● **ASSIGNMENT**: Your response should consist of the full data, set down exactly.

RECORD SET: Begin

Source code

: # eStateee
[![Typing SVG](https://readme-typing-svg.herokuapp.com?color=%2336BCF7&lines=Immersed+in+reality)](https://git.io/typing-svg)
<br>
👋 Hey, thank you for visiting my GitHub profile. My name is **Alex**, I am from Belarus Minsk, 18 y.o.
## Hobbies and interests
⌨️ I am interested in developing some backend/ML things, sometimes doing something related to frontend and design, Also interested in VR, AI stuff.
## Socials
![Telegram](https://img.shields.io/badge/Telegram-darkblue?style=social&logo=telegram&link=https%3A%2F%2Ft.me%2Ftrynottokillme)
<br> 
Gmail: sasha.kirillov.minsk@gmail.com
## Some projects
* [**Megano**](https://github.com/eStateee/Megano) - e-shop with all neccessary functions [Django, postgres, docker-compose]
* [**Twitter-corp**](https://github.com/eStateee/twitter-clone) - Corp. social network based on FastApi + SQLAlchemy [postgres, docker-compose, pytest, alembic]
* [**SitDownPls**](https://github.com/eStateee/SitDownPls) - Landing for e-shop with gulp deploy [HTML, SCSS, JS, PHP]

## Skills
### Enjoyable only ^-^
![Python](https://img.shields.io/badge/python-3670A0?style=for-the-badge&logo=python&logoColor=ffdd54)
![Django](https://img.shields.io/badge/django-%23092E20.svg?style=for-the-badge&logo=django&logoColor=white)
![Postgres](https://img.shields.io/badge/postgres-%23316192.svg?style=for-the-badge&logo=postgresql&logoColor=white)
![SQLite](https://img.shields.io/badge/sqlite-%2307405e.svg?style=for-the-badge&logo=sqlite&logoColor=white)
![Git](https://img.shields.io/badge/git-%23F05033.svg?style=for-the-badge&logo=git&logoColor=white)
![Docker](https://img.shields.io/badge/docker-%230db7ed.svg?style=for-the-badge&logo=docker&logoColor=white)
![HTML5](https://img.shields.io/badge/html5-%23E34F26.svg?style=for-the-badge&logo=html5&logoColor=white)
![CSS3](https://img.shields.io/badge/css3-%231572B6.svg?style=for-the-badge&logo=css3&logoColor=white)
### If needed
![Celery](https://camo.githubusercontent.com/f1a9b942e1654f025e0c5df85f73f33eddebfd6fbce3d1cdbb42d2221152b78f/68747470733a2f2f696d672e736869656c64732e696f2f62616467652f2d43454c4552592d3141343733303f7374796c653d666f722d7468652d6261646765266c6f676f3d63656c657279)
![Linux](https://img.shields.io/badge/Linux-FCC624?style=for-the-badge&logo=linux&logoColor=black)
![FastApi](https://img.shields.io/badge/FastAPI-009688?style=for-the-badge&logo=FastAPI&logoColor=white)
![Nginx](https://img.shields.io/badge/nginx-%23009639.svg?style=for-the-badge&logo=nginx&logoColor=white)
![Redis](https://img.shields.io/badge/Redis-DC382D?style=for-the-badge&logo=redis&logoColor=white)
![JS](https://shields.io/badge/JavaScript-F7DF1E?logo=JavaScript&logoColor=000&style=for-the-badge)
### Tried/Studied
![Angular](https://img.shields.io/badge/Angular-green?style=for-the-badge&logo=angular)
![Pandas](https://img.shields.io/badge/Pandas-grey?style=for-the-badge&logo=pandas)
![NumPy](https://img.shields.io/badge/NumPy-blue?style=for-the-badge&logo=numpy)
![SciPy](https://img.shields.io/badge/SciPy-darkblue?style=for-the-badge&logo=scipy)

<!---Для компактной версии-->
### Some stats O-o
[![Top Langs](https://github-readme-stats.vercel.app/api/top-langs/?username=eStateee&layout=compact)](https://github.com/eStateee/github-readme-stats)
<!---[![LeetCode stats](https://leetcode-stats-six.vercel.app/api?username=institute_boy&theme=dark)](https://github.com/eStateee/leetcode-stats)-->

RECORD SET: End

● **EXERCISE RESULT**:
Source code

: # eStateee
[![Typing SVG](https://readme-typing-svg.herokuapp.com?color=%2336BCF7&lines=Immersed+in+reality)](https://git.io/typing-svg)
<br>
👋 Hey, thank you for visiting my GitHub profile. My name is **Alex**, I am from Belarus Minsk, 18 y.o.
## Hobbies and interests
⌨️ I am interested in developing some backend/ML things, sometimes doing something related to frontend and design, Also interested in VR, AI stuff.
## Socials
![Telegram](https://img.shields.io/badge/Telegram-darkblue?style=social&logo=telegram&link=https%3A%2F%2Ft.me%2Ftrynottokillme)
<br> 
Gmail: sasha.kirillov.minsk@gmail.com
## Some projects
* [**Megano**](https://github.com/eStateee/Megano) - e-shop with all neccessary functions [Django, postgres, docker-compose]
* [**Twitter-corp**](https://github.com/eStateee/twitter-clone) - Corp. social network based on FastApi + SQLAlchemy [postgres, docker-compose, pytest, alembic]
* [**SitDownPls**](https://github.com/eStateee/SitDownPls) - Landing for e-shop with gulp deploy [HTML, SCSS, JS, PHP]

## Skills
### Enjoyable only ^-^
![Python](https://img.shields.io/badge/python-3670A0?style=for-the-badge&logo=python&logoColor=ffdd54)
![Django](https://img.shields.io/badge/django-%23092E20.svg?style=for-the-badge&logo=django&logoColor=white)
![Postgres](https://img.shields.io/badge/postgres-%23316192.svg?style=for-the-badge&logo=postgresql&logoColor=white)
![SQLite](https://img.shields.io/badge/sqlite-%2307405e.svg?style=for-the-badge&logo=sqlite&logoColor=white)
![Git](https://img.shields.io/badge/git-%23F05033.svg?style=for-the-badge&logo=git&logoColor=white)
![Docker](https://img.shields.io/badge/docker-%230db7ed.svg?style=for-the-badge&logo=docker&logoColor=white)
![HTML5](https://img.shields.io/badge/html5-%23E34F26.svg?style=for-the-badge&logo=html5&logoColor=white)
![CSS3](https://img.shields.io/badge/css3-%231572B6.svg?style=for-the-badge&logo=css3&logoColor=white)
### If needed
![Celery](https://camo.githubusercontent.com/f1a9b942e1654f025e0c5df85f73f33eddebfd6fbce3d1cdbb42d2221152b78f/68747470733a2f2f696d672e736869656c64732e696f2f62616467652f2d43454c4552592d3141343733303f7374796c653d666f722d7468652d6261646765266c6f676f3d63656c657279)
![Linux](https://img.shields.io/badge/Linux-FCC624?style=for-the-badge&logo=linux&logoColor=black)
![FastApi](https://img.shields.io/badge/FastAPI-009688?style=for-the-badge&logo=FastAPI&logoColor=white)
![Nginx](https://img.shields.io/badge/nginx-%23009639.svg?style=for-the-badge&logo=nginx&logoColor=white)
![Redis](https://img.shields.io/badge/Redis-DC382D?style=for-the-badge&logo=redis&logoColor=white)
![JS](https://shields.io/badge/JavaScript-F7DF1E?logo=JavaScript&logoColor=000&style=for-the-badge)
### Tried/Studied
![Angular](https://img.shields.io/badge/Angular-green?style=for-the-badge&logo=angular)
![Pandas](https://img.shields.io/badge/Pandas-grey?style=for-the-badge&logo=pandas)
![NumPy](https://img.shields.io/badge/NumPy-blue?style=for-the-badge&logo=numpy)
![SciPy](https://img.shields.io/badge/SciPy-darkblue?style=for-the-badge&logo=scipy)

<!---Для компактной версии-->
### Some stats O-o
[![Top Langs](https://github-readme-stats.vercel.app/api/top-langs/?username=eStateee&layout=compact)](https://github.com/eStateee/github-readme-stats)
<!---[![LeetCode stats](https://leetcode-stats-six.vercel.app/api?username=institute_boy&theme=dark)](https://github.com/eStateee/leetcode-stats)-->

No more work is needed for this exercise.